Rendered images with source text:
►

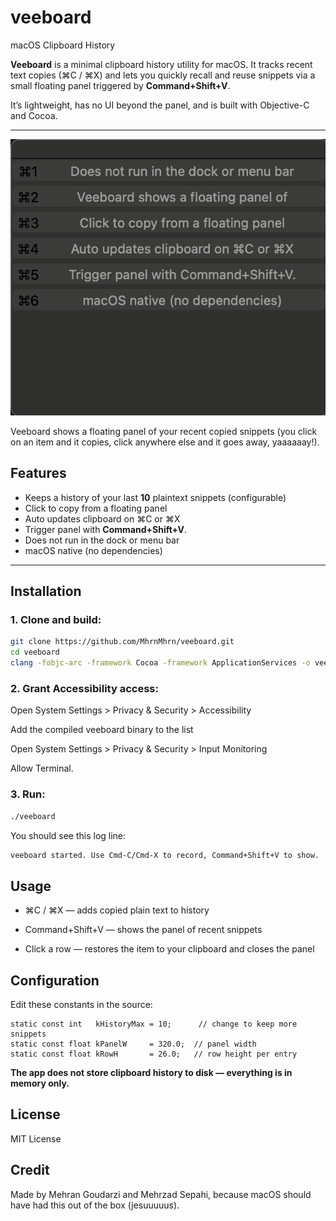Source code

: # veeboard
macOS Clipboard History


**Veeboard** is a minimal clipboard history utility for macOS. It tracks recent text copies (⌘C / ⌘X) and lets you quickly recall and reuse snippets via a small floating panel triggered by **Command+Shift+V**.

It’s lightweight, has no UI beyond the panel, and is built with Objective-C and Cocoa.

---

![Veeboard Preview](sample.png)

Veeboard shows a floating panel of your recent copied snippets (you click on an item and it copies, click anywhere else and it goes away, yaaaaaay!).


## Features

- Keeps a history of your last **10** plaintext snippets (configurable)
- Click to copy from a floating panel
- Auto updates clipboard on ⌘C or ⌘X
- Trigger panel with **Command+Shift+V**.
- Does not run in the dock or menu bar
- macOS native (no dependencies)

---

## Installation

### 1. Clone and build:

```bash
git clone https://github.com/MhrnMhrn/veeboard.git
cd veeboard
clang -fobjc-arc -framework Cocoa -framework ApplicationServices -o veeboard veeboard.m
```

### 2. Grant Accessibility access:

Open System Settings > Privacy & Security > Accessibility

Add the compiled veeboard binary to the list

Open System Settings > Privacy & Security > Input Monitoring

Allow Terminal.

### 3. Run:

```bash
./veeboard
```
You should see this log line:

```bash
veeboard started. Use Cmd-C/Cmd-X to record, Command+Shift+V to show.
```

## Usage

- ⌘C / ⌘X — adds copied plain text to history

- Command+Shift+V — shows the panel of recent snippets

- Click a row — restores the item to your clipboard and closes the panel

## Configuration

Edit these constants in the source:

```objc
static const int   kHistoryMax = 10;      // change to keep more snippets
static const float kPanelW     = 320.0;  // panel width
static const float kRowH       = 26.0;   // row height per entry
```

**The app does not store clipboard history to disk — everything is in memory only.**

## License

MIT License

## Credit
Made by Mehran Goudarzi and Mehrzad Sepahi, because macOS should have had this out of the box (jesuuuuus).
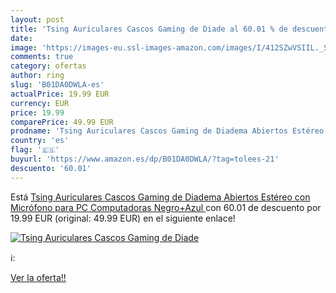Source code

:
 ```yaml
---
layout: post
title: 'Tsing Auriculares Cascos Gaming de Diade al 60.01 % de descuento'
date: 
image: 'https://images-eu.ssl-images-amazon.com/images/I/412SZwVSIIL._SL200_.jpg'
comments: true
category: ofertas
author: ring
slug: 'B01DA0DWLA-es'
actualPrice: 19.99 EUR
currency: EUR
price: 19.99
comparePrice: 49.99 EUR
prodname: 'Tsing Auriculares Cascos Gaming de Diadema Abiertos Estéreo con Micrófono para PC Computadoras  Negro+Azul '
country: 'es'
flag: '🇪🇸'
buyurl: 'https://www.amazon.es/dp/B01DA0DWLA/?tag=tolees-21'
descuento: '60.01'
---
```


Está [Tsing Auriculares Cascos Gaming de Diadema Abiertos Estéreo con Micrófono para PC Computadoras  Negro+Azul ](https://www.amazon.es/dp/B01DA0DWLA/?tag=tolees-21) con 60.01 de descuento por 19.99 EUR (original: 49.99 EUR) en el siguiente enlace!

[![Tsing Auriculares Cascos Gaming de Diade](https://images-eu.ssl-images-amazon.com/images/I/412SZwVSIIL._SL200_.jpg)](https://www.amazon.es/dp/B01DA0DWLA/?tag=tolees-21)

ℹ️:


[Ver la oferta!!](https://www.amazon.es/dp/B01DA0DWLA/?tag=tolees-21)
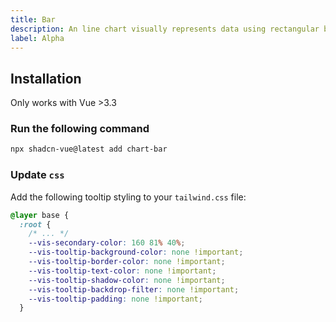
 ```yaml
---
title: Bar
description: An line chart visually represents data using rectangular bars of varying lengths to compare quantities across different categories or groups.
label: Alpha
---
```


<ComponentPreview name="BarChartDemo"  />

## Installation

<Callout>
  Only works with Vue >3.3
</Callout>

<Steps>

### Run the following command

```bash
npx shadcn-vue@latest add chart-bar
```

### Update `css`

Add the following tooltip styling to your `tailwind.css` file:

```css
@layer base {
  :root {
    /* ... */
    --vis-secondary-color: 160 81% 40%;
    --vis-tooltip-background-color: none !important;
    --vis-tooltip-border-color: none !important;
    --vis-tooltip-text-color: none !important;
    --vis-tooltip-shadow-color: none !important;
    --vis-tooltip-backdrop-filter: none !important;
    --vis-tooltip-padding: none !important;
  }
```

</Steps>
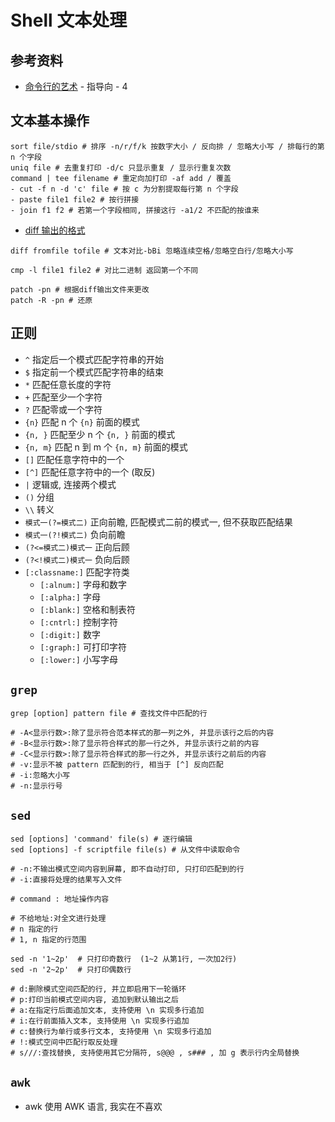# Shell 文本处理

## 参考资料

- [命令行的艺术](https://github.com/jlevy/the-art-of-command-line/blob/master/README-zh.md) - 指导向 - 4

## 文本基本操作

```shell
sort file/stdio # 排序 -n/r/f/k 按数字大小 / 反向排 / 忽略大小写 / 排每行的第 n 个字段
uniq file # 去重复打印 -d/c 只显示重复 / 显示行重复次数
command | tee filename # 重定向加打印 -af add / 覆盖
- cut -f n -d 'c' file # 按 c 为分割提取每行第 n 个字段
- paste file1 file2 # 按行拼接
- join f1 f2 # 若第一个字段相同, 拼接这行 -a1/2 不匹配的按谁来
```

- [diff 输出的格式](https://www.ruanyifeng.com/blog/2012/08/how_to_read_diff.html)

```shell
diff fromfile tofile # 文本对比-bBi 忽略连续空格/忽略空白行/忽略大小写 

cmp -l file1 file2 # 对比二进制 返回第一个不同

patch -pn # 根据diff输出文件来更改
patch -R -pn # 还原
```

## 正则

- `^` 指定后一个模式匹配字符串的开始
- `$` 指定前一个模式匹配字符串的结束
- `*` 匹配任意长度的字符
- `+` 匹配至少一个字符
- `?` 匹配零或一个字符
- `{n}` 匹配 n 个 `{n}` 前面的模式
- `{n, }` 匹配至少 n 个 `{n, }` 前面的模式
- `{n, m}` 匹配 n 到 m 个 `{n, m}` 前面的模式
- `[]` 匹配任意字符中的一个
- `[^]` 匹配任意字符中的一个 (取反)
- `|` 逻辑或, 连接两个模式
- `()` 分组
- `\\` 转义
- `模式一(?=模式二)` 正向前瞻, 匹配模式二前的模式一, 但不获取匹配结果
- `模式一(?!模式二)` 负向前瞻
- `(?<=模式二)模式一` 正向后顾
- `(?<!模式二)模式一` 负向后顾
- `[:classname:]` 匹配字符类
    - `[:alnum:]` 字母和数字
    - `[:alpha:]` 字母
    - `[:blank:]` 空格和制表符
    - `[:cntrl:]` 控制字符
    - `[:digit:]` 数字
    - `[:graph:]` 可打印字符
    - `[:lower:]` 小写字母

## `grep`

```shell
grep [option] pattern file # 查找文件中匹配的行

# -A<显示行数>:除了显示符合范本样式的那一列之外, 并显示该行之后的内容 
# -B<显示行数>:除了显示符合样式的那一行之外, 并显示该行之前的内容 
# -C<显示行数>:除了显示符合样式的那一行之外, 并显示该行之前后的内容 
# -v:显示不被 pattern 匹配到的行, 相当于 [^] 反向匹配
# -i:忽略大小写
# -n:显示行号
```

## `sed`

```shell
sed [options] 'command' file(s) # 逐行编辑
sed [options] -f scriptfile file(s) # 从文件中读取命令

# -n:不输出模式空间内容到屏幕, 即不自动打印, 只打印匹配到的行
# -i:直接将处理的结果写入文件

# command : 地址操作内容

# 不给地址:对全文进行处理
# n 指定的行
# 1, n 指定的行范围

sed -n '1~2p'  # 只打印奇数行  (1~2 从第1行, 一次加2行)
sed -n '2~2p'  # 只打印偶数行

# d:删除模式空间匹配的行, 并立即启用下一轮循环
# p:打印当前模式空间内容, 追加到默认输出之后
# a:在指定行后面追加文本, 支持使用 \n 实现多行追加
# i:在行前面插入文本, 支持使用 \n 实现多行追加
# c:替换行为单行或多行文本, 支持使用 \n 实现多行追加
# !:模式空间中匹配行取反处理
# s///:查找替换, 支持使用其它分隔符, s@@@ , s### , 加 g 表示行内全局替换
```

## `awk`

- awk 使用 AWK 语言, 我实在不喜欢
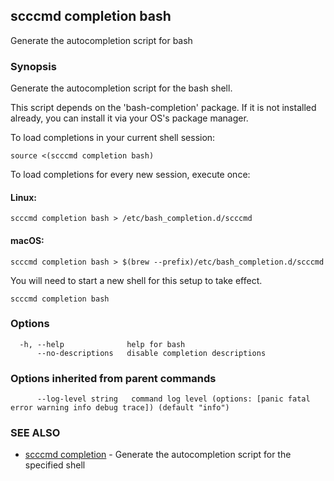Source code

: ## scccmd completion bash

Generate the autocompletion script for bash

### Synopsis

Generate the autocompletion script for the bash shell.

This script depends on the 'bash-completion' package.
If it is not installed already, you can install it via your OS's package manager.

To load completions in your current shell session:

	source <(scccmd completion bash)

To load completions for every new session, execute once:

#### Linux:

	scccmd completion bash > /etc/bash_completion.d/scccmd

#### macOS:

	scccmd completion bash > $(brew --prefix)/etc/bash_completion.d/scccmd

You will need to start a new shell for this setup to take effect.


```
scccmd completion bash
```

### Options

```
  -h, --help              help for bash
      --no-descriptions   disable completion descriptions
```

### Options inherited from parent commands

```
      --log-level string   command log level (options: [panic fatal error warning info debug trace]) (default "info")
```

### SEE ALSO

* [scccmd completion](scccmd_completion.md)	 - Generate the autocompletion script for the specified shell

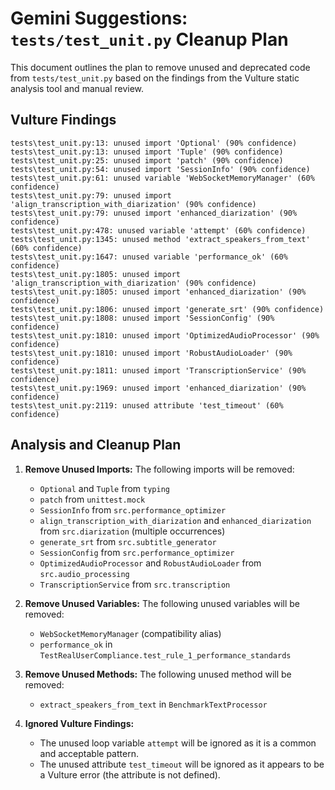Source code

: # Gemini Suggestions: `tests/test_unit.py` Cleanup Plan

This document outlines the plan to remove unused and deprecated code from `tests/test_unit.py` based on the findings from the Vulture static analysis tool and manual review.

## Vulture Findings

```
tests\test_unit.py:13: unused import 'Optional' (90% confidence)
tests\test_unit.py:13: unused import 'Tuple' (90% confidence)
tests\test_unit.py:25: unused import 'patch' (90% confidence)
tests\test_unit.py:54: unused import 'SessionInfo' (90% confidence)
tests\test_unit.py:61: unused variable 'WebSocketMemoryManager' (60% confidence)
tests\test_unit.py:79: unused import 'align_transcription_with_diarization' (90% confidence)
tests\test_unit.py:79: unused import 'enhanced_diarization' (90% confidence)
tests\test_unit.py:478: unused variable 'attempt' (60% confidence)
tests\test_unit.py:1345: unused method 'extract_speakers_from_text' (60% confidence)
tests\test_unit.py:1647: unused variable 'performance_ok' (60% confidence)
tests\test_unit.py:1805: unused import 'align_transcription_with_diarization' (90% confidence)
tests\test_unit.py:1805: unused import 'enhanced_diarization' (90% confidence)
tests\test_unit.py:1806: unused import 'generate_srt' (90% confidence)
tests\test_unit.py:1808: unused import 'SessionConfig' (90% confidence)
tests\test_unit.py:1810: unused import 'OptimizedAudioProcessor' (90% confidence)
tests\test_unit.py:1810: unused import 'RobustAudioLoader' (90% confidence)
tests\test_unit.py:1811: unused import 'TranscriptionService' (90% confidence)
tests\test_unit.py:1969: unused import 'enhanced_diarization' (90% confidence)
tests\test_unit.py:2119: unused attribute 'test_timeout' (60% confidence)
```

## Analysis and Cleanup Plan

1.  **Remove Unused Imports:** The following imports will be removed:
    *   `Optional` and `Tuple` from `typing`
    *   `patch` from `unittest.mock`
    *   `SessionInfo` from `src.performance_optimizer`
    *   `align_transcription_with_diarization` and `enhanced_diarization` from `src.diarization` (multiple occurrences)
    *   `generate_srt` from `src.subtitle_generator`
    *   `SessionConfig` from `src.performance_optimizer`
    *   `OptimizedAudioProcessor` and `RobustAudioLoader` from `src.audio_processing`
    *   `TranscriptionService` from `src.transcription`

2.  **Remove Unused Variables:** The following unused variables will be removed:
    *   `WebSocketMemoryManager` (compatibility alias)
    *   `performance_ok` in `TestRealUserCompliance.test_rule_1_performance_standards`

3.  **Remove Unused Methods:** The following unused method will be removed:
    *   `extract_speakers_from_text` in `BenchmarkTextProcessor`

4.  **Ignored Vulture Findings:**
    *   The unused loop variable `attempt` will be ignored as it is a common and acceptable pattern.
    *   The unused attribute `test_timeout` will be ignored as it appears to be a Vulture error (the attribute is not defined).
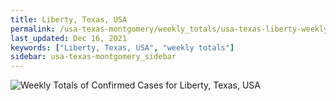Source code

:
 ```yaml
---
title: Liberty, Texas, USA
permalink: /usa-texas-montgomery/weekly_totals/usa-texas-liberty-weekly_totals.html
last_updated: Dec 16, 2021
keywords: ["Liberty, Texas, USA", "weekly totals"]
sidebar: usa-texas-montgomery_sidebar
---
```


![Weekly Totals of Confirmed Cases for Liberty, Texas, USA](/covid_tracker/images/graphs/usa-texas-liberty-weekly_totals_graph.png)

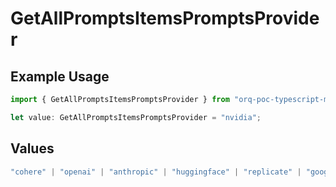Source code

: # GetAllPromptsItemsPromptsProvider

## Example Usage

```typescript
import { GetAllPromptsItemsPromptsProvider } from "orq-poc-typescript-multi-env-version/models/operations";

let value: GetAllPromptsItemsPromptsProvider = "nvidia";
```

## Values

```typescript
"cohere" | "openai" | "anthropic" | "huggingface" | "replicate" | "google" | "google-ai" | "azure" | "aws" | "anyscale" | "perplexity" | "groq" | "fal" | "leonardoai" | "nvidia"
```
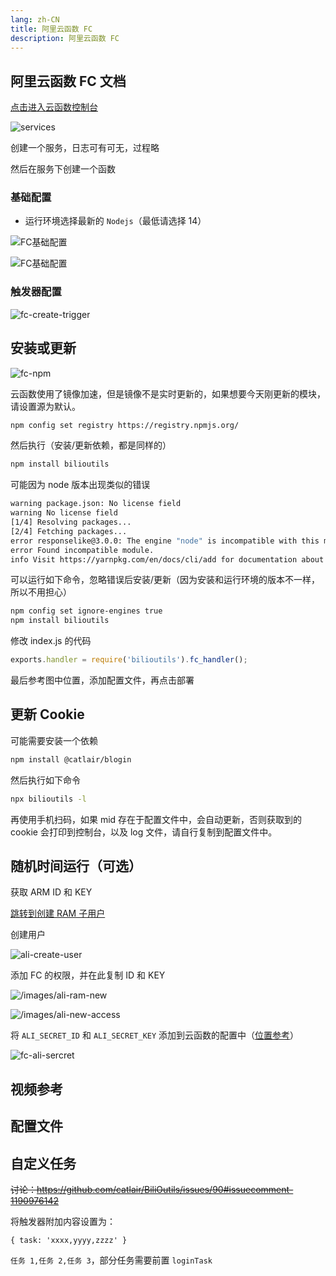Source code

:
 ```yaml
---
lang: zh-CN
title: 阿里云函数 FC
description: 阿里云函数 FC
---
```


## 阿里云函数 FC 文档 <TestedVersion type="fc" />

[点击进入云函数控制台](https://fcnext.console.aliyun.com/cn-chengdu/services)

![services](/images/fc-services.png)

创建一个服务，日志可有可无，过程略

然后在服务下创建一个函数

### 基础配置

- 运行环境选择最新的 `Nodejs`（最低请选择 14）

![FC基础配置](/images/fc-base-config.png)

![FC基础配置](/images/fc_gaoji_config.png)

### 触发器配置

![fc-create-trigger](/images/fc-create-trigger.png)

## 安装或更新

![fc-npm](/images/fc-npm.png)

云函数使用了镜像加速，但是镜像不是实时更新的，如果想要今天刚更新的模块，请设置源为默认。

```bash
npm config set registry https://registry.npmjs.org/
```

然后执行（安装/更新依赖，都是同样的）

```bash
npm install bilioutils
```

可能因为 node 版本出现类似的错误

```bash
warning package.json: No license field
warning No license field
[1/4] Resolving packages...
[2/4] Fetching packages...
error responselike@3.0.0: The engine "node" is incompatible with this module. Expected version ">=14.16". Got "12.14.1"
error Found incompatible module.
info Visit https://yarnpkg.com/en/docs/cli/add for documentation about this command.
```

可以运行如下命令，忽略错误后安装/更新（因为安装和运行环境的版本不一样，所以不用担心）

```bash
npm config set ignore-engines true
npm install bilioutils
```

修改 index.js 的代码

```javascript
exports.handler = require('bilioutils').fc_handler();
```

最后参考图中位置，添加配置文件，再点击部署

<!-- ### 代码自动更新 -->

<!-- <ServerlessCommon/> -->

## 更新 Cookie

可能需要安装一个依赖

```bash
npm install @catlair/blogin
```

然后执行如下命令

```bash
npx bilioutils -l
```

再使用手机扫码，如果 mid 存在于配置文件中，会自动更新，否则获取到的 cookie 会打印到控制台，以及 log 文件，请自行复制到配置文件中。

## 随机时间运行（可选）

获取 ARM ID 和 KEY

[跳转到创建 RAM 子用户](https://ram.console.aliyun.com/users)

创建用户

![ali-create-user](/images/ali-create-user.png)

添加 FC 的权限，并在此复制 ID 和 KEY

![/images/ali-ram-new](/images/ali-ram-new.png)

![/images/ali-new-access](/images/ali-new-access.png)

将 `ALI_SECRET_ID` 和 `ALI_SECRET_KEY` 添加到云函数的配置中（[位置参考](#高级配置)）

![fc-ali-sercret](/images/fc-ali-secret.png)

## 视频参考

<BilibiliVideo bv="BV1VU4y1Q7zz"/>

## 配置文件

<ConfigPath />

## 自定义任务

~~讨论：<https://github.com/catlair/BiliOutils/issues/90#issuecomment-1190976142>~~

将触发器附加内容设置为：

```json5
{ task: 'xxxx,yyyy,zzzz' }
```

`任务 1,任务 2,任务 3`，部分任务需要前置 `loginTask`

◄

### TASK
Look over the records above, and wherever a line contains the string "will", copy that line.

### ANSWER TO THE EXERCISE
You will need to start a new shell for this setup to take effect.
1.  **Remove Unused Imports:** The following imports will be removed:
2.  **Remove Unused Variables:** The following unused variables will be removed:
3.  **Remove Unused Methods:** The following unused method will be removed:
    *   The unused loop variable `attempt` will be ignored as it is a common and acceptable pattern.
    *   The unused attribute `test_timeout` will be ignored as it appears to be a Vulture error (the attribute is not defined).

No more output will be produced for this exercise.